Your instructions: An identical reprint of the entire listing below is expected.
*** Begin section ***
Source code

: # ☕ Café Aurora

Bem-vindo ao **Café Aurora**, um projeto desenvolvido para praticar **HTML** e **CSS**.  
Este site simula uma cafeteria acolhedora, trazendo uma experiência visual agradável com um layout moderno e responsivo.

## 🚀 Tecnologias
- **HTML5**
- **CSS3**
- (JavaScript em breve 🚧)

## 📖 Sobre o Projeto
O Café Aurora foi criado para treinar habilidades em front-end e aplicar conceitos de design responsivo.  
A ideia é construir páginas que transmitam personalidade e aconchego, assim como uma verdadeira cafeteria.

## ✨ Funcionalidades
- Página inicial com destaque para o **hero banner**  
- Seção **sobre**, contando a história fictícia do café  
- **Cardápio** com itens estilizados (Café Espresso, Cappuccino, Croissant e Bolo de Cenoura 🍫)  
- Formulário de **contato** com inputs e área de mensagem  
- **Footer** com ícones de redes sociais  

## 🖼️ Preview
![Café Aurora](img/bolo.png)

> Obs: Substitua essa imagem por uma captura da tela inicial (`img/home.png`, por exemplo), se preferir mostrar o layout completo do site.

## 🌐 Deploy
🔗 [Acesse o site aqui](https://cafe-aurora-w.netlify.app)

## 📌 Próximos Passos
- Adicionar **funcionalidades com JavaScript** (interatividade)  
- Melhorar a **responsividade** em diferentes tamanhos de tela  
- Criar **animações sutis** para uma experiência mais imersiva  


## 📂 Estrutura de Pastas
*** End section ***
Result of the exercise:
Source code

: # ☕ Café Aurora

Bem-vindo ao **Café Aurora**, um projeto desenvolvido para praticar **HTML** e **CSS**.  
Este site simula uma cafeteria acolhedora, trazendo uma experiência visual agradável com um layout moderno e responsivo.

## 🚀 Tecnologias
- **HTML5**
- **CSS3**
- (JavaScript em breve 🚧)

## 📖 Sobre o Projeto
O Café Aurora foi criado para treinar habilidades em front-end e aplicar conceitos de design responsivo.  
A ideia é construir páginas que transmitam personalidade e aconchego, assim como uma verdadeira cafeteria.

## ✨ Funcionalidades
- Página inicial com destaque para o **hero banner**  
- Seção **sobre**, contando a história fictícia do café  
- **Cardápio** com itens estilizados (Café Espresso, Cappuccino, Croissant e Bolo de Cenoura 🍫)  
- Formulário de **contato** com inputs e área de mensagem  
- **Footer** com ícones de redes sociais  

## 🖼️ Preview
![Café Aurora](img/bolo.png)

> Obs: Substitua essa imagem por uma captura da tela inicial (`img/home.png`, por exemplo), se preferir mostrar o layout completo do site.

## 🌐 Deploy
🔗 [Acesse o site aqui](https://cafe-aurora-w.netlify.app)

## 📌 Próximos Passos
- Adicionar **funcionalidades com JavaScript** (interatividade)  
- Melhorar a **responsividade** em diferentes tamanhos de tela  
- Criar **animações sutis** para uma experiência mais imersiva  


## 📂 Estrutura de Pastas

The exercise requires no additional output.